Task objective.
Which lines in the records below mention the word "items"? Copy each one out.

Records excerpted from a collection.
== Segment start ==

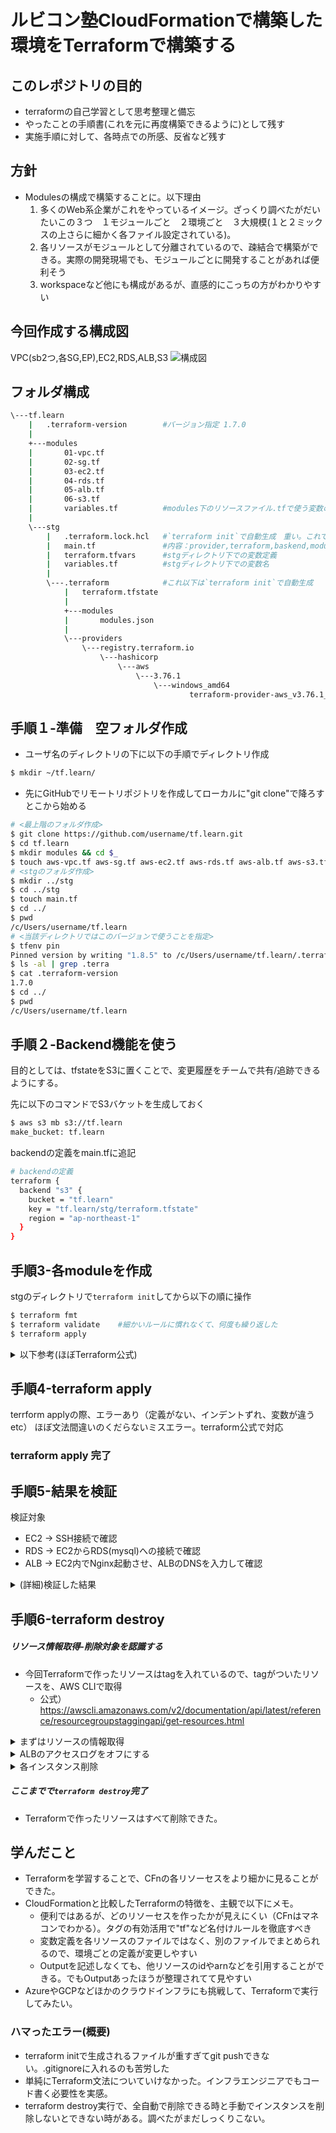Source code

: # ルビコン塾CloudFormationで構築した環境をTerraformで構築する


## このレポジトリの目的

* terraformの自己学習として思考整理と備忘
* やったことの手順書(これを元に再度構築できるように)として残す
* 実施手順に対して、各時点での所感、反省など残す

## 方針
* Modulesの構成で構築することに。以下理由
   1. 多くのWeb系企業がこれをやっているイメージ。ざっくり調べたがだいたいこの３つ　１モジュールごと　２環境ごと　３大規模(１と２ミックスの上さらに細かく各ファイル設定されている)。
   2. 各リソースがモジュールとして分離されているので、疎結合で構築ができる。実際の開発現場でも、モジュールごとに開発することがあれば便利そう
   3. workspaceなど他にも構成があるが、直感的にこっちの方がわかりやすい

## 今回作成する構成図
VPC(sb2つ,各SG,EP),EC2,RDS,ALB,S3
![構成図](https://raw.githubusercontent.com/Hiro-Nagai/tf.learn/main/image.tf.learn.png)

## フォルダ構成

```bash
\---tf.learn
    |   .terraform-version        #バージョン指定 1.7.0
    |
    +---modules
    |       01-vpc.tf
    |       02-sg.tf
    |       03-ec2.tf
    |       04-rds.tf
    |       05-alb.tf
    |       06-s3.tf
    |       variables.tf          #modules下のリソースファイル.tfで使う変数の中身を記述
    |
    \---stg
        |   .terraform.lock.hcl   #`terraform init`で自動生成　重い。これでハマった
        |   main.tf               #内容：provider,terraform,baskend,modules各ブロック＋modulesで使う変数
        |   terraform.tfvars      #stgディレクトリ下での変数定義
        |   variables.tf          #stgディレクトリ下での変数名
        |
        \---.terraform            #これ以下は`terraform init`で自動生成
            |   terraform.tfstate
            |
            +---modules
            |       modules.json
            |
            \---providers
                \---registry.terraform.io
                    \---hashicorp
                        \---aws
                            \---3.76.1
                                \---windows_amd64
                                        terraform-provider-aws_v3.76.1_x5.exe


```

## 手順１-準備　空フォルダ作成

* ユーザ名のディレクトリの下に以下の手順でディレクトリ作成
```bash
$ mkdir ~/tf.learn/
```
* 先にGitHubでリモートリポジトリを作成してローカルに"git clone"で降ろすとこから始める
```bash
# <最上階のフォルダ作成>
$ git clone https://github.com/username/tf.learn.git
$ cd tf.learn
$ mkdir modules && cd $_
$ touch aws-vpc.tf aws-sg.tf aws-ec2.tf aws-rds.tf aws-alb.tf aws-s3.tf variables.tf
# <stgのフォルダ作成>
$ mkdir ../stg
$ cd ../stg
$ touch main.tf
$ cd ../
$ pwd
/c/Users/username/tf.learn
# <当該ディレクトリではこのバージョンで使うことを指定>
$ tfenv pin 
Pinned version by writing "1.8.5" to /c/Users/username/tf.learn/.terraform-version
$ ls -al | grep .terra
$ cat .terraform-version
1.7.0
$ cd ../
$ pwd
/c/Users/username/tf.learn
```


## 手順２-Backend機能を使う
目的としては、tfstateをS3に置くことで、変更履歴をチームで共有/追跡できるようにする。

先に以下のコマンドでS3バケットを生成しておく
```bash
$ aws s3 mb s3://tf.learn
make_bucket: tf.learn
```
backendの定義をmain.tfに追記
```bash
# backendの定義
terraform {
  backend "s3" {
    bucket = "tf.learn"
    key = "tf.learn/stg/terraform.tfstate"
    region = "ap-northeast-1"
  }
}
```


## 手順3-各moduleを作成
stgのディレクトリで`terraform init`してから以下の順に操作
```bash
$ terraform fmt
$ terraform validate    #細かいルールに慣れなくて、何度も繰り返した
$ terraform apply
```


<details><summary>以下参考(ほぼTerraform公式)</summary>

### main.tfを編集
#### module構成の参考記事
わかりやすかったものをピックアップして以下にメモ
* https://dev.classmethod.jp/articles/directory-layout-bestpractice-in-terraform/
* https://qiita.com/reireias/items/253529c889cafb3fa4c7


### vpc.tfを編集
#### 参考記事
* [【Terraform入門】AWSのVPCとEC2を構築してみる](https://kacfg.com/terraform-vpc-ec2/)
* 公式doc
  * https://kacfg.com/terraform-vpc-ec2/
  * https://registry.terraform.io/providers/hashicorp/aws/latest/docs/resources/subnet
  * https://registry.terraform.io/providers/hashicorp/aws/latest/docs/resources/internet_gateway
  * https://registry.terraform.io/providers/hashicorp/aws/latest/docs/resources/internet_gateway_attachment
  * 
  * https://registry.terraform.io/providers/hashicorp/aws/latest/docs/resources/route_table
    * Routeととしてのresource記載は不要で、RouteTableのresource内部にrouteの内容を記述できる
  * https://registry.terraform.io/providers/hashicorp/aws/latest/docs/resources/route_table_association

### sg.tfを編集
#### 参考記事
* https://dev.classmethod.jp/articles/terraform-security-group/
* https://beyondjapan.com/blog/2022/10/terraform-how-to-use-security-group/
* 公式
  * https://registry.terraform.io/providers/hashicorp/aws/latest/docs/resources/security_group
  * https://registry.terraform.io/providers/hashicorp/aws/latest/docs/resources/security_group_rule
    * 特にRDS用のセキュリティグループのインバウンドルールにおけるソースをEC2用のセキュリティグループIDにするという方法の参照として使いました。↓の参考記事も同様です。
* https://ohshige.hatenablog.com/entry/2019/11/11/190000
* https://qiita.com/suzuki0430/items/2dbd88dfb5ed53016914

### ec2.tfを編集
#### 参考記事
* https://zenn.dev/supersatton/articles/c87853cc5a3dbd
* https://qiita.com/okdyy75/items/73641a0247bae1fa7f31
* https://khasegawa.hatenablog.com/entry/2017/10/03/000000
* [[Terraform][CloudFormation]最新のAMI IDの取得方法](https://qiita.com/to-fmak/items/7623ee6e15249a4bcedd#:~:text=%E3%80%8CData%20Source%E3%80%8D%E3%81%A7%E6%9C%80%E6%96%B0%E3%81%AE,AMI%E3%82%92%E5%8F%96%E5%BE%97%E3%81%A7%E3%81%8D%E3%81%BE%E3%81%99%E3%80%82)
* 公式
  * https://registry.terraform.io/providers/hashicorp/aws/latest/docs/data-sources/instance

### rds.tfを編集
#### 参考記事
* https://zenn.dev/suganuma/articles/fe14451aeda28f
* https://tech.isid.co.jp/entry/terraform_manage_master_user_password
* https://zenn.dev/yumemi_inc/articles/081b0190db8260
* 公式
  * https://registry.terraform.io/providers/hashicorp/aws/latest/docs/resources/db_subnet_group
  * https://registry.terraform.io/providers/hashicorp/aws/latest/docs/data-sources/ssm_parameter
  * https://registry.terraform.io/providers/hashicorp/aws/latest/docs/resources/db_instance

### alb.tfとs3.tfを編集
#### 参考記事
* https://katsuya-place.com/terraform-elb-basic/
* https://cloud5.jp/terraform-alb/
* https://y-ohgi.com/introduction-terraform/handson/alb/
* 公式
  * https://registry.terraform.io/providers/hashicorp/aws/latest/docs/resources/lb
  * https://www.terraform.io/docs/providers/aws/r/lb_listener.html
  * https://registry.terraform.io/providers/hashicorp/aws/latest/docs/resources/s3_bucket

</details>


## 手順4-terraform apply
terrform applyの際、エラーあり（定義がない、インデントずれ、変数が違うetc）
ほぼ文法間違いのくだらないミスエラー。terraform公式で対応


### terraform apply 完了

## 手順5-結果を検証
検証対象
  - EC2  →   SSH接続で確認
  - RDS  →   EC2からRDS(mysql)への接続で確認
  - ALB  →   EC2内でNginx起動させ、ALBのDNSを入力して確認

<details><summary>(詳細)検証した結果</summary>

#### SSH接続
22ポートの記述もれあり。02-sg.tfの"sg_ec2"に以下追記

```bash
    ingress {
    from_port   = 22
    to_port     = 22
    protocol    = "tcp"
    cidr_blocks = ["0.0.0.0/0"]
  }
```
マネコン画面EC2→keypairにて発行
.sshにDLしたKeyPairファイル入れて以下実行

```bash
ssh -i ~/.ssh/(KeyPair).pem ec2-user@(Public IPv4 DNS).ap-northeast-1.compute.amazonaws.com
```
※今回はEIPを使っていないので”Public IPv4 DNS”はEC2起動ごとに変化するので注意

#### RDS接続＆Nginx起動確認
```bash
#　※EC2接続状態で
#　<RDS接続確認>
$ sudo yum update
$ sudo yum install mysql
$ mysql -u admin -p -h (RDSのエンドポイント)
#Parameter Storeに保管しているパスワードを入力
Welcome to the MariaDB monitor.  Commands end with ; or \g.
Your MySQL connection id is 21
Server version: 8.0.33 Source distribution
Copyright (c) 2000, 2018, Oracle, MariaDB Corporation Ab and others.

Type 'help;' or '\h' for help. Type '\c' to clear the current input statement.

MySQL [(none)]> exit
Bye
#　<Nginx起動>
$ amazon-linux-extras list | grep nginx
$ sudo amazon-linux-extras install nginx1
$ nginx -v
nginx version: nginx/1.22.1
$ sudo systemctl start nginx
$ sudo systemctl status nginx
$ sudo systemctl enable nginx
$ systemctl is-enabled nginx
#　<ALB動作確認>
$ curl http://alb-tf-*********.ap-northeast-1.elb.amazonaws.com/(DNS name)
<!DOCTYPE html>
<html>
<head>
<title>Welcome to nginx!</title>
<style>
html { color-scheme: light dark; }
body { width: 35em; margin: 0 auto;
font-family: Tahoma, Verdana, Arial, sans-serif; }
</style>
</head>
<body>
<h1>Welcome to nginx!</h1>
<p>If you see this page, the nginx web server is successfully installed and
working. Further configuration is required.</p>

<p>For online documentation and support please refer to
<a href="http://nginx.org/">nginx.org</a>.<br/>
Commercial support is available at
<a href="http://nginx.com/">nginx.com</a>.</p>

<p><em>Thank you for using nginx.</em></p>
</body>
</html>
$ exit
```

</details>


## 手順6-terraform destroy
##### リソース情報取得-削除対象を認識する
* 今回Terraformで作ったリソースはtagを入れているので、tagがついたリソースを、AWS CLIで取得
  * 公式）https://awscli.amazonaws.com/v2/documentation/api/latest/reference/resourcegroupstaggingapi/get-resources.html

<details><summary>まずはリソースの情報取得</summary>

https://docs.aws.amazon.com/cli/latest/reference/resourcegroupstaggingapi/get-resources.html
```bash
$ aws resourcegroupstaggingapi get-resources --no-paginate --region ap-northeast-1 \
--tag-filters Key=Name,\
Values=terraform-stg,terraform-stg-public-1a-sn,terraform-stg-public-1c-sn
```
取得した値は以下（多いので抜粋）※イメージ湧かせるために抜粋だけでも記載
```json
        {
            "ResourceARN": "arn:aws:ec2:ap-northeast-1:************:route-table/rtb-0b42571d2f38c6100",
            "Tags": [
                {
                    "Key": "Name",
                    "Value": "terraform-stg-rt"
                }
            ]
        },
        {
            "ResourceARN": "arn:aws:ec2:ap-northeast-1:************:security-group/sg-0a623d83ccb77cd23",
            "Tags": [
                {
                    "Key": "Name",
                    "Value": "terraform-stg-sg"
                }
            ]
        },

```
</details>



<details><summary>ALBのアクセスログをオフにする</summary>
ALBのアクセスログがS3バケットに過剰に溜まる。まずは、ログの蓄積を解除する。

https://docs.aws.amazon.com/cli/latest/reference/elbv2/modify-load-balancer-attributes.html
```bash
aws elbv2 modify-load-balancer-attributes --load-balancer-arn arn:aws:elasticloadbalancing:ap-northeast-1:************:loadbalancer/app/alb-tf/036cf7d537523dd9 --attributes Key=access_logs.s3.enabled,Value=false
```
※「**********」はarn伏せ字


以下のように返され、マネコンでもアクセスログがオフになっている。ALBの「Attributes属性」情報で他パラメータも含めて返っている。
```json
{
    "Attributes": [
        {
            "Key": "access_logs.s3.enabled",
            "Value": "false"  //オフになっています
        },
        {
            "Key": "access_logs.s3.bucket",
            "Value": "s3-alb-log-tf"
        },
        {
            "Key": "access_logs.s3.prefix",
            "Value": ""
        },
        {
            "Key": "idle_timeout.timeout_seconds",
            "Value": "60"
        },
        {
            "Key": "deletion_protection.enabled",
            "Value": "false"
        },
        {
            "Key": "routing.http2.enabled",
            "Value": "true"
        },
        {
            "Key": "routing.http.drop_invalid_header_fields.enabled",
            "Value": "false"
        },
        {
            "Key": "routing.http.xff_client_port.enabled",
            "Value": "false"
        },
        {
            "Key": "routing.http.preserve_host_header.enabled",
            "Value": "false"
        },
        {
            "Key": "routing.http.xff_header_processing.mode",
            "Value": "append"
        },
        {
            "Key": "load_balancing.cross_zone.enabled",
            "Value": "true"
        },
        {
            "Key": "routing.http.desync_mitigation_mode",
            "Value": "defensive"
        },
        {
            "Key": "waf.fail_open.enabled",
            "Value": "false"
        },
        {
            "Key": "routing.http.x_amzn_tls_version_and_cipher_suite.enabled",
            "Value": "false"
        },
        {
            "Key": "connection_logs.s3.enabled",
            "Value": "false"
        },
        {
            "Key": "connection_logs.s3.bucket",
            "Value": ""
        },
        {
            "Key": "connection_logs.s3.prefix",
            "Value": ""
        }
    ]
}
```


##### ALBのアクセスログ用のS3バケット内を空にする
```bash
$ aws s3 rm s3://s3-alb-log-tf --recursive
```
</details>



<details><summary>各インスタンス削除</summary>

##### VPC内にあるEC2インスタンスを削除
* 公式）https://docs.aws.amazon.com/cli/latest/reference/ec2/terminate-instances.html
* https://blog.serverworks.co.jp/2020/01/10/000000
```bash
$ aws ec2 terminate-instances --instance-ids i-0791f5b3652cd1e1e
#以下の通り返される
{
    "TerminatingInstances": [
        {
            "CurrentState": {
                "Code": 32,
                "Name": "shutting-down"
            },
            "InstanceId": "i-0791f5b3652cd1e1e",
            "PreviousState": {
                "Code": 16,
                "Name": "running"
            }
        }
    ]
}
```

##### VPC内にあるRDSインスタンスを削除
公式）https://docs.aws.amazon.com/ja_jp/AmazonRDS/latest/UserGuide/USER_DeleteInstance.html
https://qiita.com/tcsh/items/d7ca66fe8251f865c668
```bash
aws rds delete-db-instance \
    --db-instance-identifier terraform-20240105055854660100000002 \
    --skip-final-snapshot \
    --delete-automated-backups
#以下の通り返される
{
    "DBInstance": {
        "DBInstanceIdentifier": "terraform-20240105055854660100000002",
        "DBInstanceClass": "db.t3.micro",
        "Engine": "mysql",
        "DBInstanceStatus": "deleting",
        "MasterUsername": "admin",
        "Endpoint": {
            "Address": "terraform-20240105055854660100000002.c7nzmtxyau6j.ap-northeast-1.rds.amazonaws.com",
            "Port": 3306,
            "HostedZoneId": "Z24O6O9L7SGTNB"
        },
        "AllocatedStorage": 10,
        "InstanceCreateTime": "2024-01-05T06:02:01.112Z",
        "PreferredBackupWindow": "15:01-15:31",
        "BackupRetentionPeriod": 0,
        "DBSecurityGroups": [],
        "VpcSecurityGroups": [
            {
                "VpcSecurityGroupId": "sg-00dbf655578e404fc",
                "Status": "active"
            }
        ],
        "DBParameterGroups": [
            {
                "DBParameterGroupName": "default.mysql8.0",
                "ParameterApplyStatus": "in-sync"
            }
        ],
        "AvailabilityZone": "ap-northeast-1c",
        "DBSubnetGroup": {
            "DBSubnetGroupName": "dbsng_tf",
            "DBSubnetGroupDescription": "Managed by Terraform",
            "VpcId": "vpc-0b2521d9a5e690b70",
            "SubnetGroupStatus": "Complete",
            "Subnets": [
                {
                    "SubnetIdentifier": "subnet-01f2b56b3b0e50b82",
                    "SubnetAvailabilityZone": {
                        "Name": "ap-northeast-1a"
                    },
                    "SubnetOutpost": {},
                    "SubnetStatus": "Active"
                },
                {
                    "SubnetIdentifier": "subnet-0f82d6778caf3a507",
                    "SubnetAvailabilityZone": {
                        "Name": "ap-northeast-1c"
                    },
                    "SubnetOutpost": {},
                    "SubnetStatus": "Active"
                }
            ]
        },
        "PreferredMaintenanceWindow": "thu:17:09-thu:17:39",
        "PendingModifiedValues": {},
        "MultiAZ": false,
        "EngineVersion": "8.0.33",
        "AutoMinorVersionUpgrade": true,
        "ReadReplicaDBInstanceIdentifiers": [],
        "LicenseModel": "general-public-license",
        "OptionGroupMemberships": [
            {
                "OptionGroupName": "default:mysql-8-0",
                "Status": "in-sync"
            }
        ],
        "PubliclyAccessible": false,
        "StorageType": "gp2",
        "DbInstancePort": 0,
        "StorageEncrypted": false,
        "DbiResourceId": "db-55UM2BIVUVOLVMKO4VIWSWDLSA",
        "CACertificateIdentifier": "",
        "DomainMemberships": [],
        "CopyTagsToSnapshot": false,
        "MonitoringInterval": 0,
        "DBInstanceArn": "arn:aws:rds:ap-northeast-1:************:db:terraform-20240105055854660100000002",
        "IAMDatabaseAuthenticationEnabled": false,
        "PerformanceInsightsEnabled": false,
        "DeletionProtection": false,
        "AssociatedRoles": [],
        "TagList": [
            {
                "Key": "Name",
                "Value": "20240105-terraform-stage"
            }
        ],
        "CustomerOwnedIpEnabled": false,
        "BackupTarget": "region",
        "NetworkType": "IPV4",
        "StorageThroughput": 0,
        "DedicatedLogVolume": false
    }
}
```
</details>




##### ここまでで`terraform destroy`完了
* Terraformで作ったリソースはすべて削除できた。




## 学んだこと
* Terraformを学習することで、CFnの各リソーセスをより細かに見ることができた。
* CloudFormationと比較したTerraformの特徴を、主観で以下にメモ。
  * 便利ではあるが、どのリソーセスを作ったかが見えにくい（CFnはマネコンでわかる）。タグの有効活用で"tf"など名付けルールを徹底すべき
  * 変数定義を各リソースのファイルではなく、別のファイルでまとめられるので、環境ごとの定義が変更しやすい
  * Outputを記述しなくても、他リソースのidやarnなどを引用することができる。でもOutputあったほうが整理されてて見やすい
* AzureやGCPなどほかのクラウドインフラにも挑戦して、Terraformで実行してみたい。

### ハマったエラー(概要)
- terraform initで生成されるファイルが重すぎてgit pushできない。.gitignoreに入れるのも苦労した
- 単純にTerraform文法についていけなかった。インフラエンジニアでもコード書く必要性を実感。
- terraform destroy実行で、全自動で削除できる時と手動でインスタンスを削除しないとできない時がある。調べたがまだしっくりこない。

== Segment end ==

Response.
* https://qiita.com/reireias/items/253529c889cafb3fa4c7
* https://qiita.com/suzuki0430/items/2dbd88dfb5ed53016914
* https://qiita.com/okdyy75/items/73641a0247bae1fa7f31
* [[Terraform][CloudFormation]最新のAMI IDの取得方法](https://qiita.com/to-fmak/items/7623ee6e15249a4bcedd#:~:text=%E3%80%8CData%20Source%E3%80%8D%E3%81%A7%E6%9C%80%E6%96%B0%E3%81%AE,AMI%E3%82%92%E5%8F%96%E5%BE%97%E3%81%A7%E3%81%8D%E3%81%BE%E3%81%99%E3%80%82)
https://qiita.com/tcsh/items/d7ca66fe8251f865c668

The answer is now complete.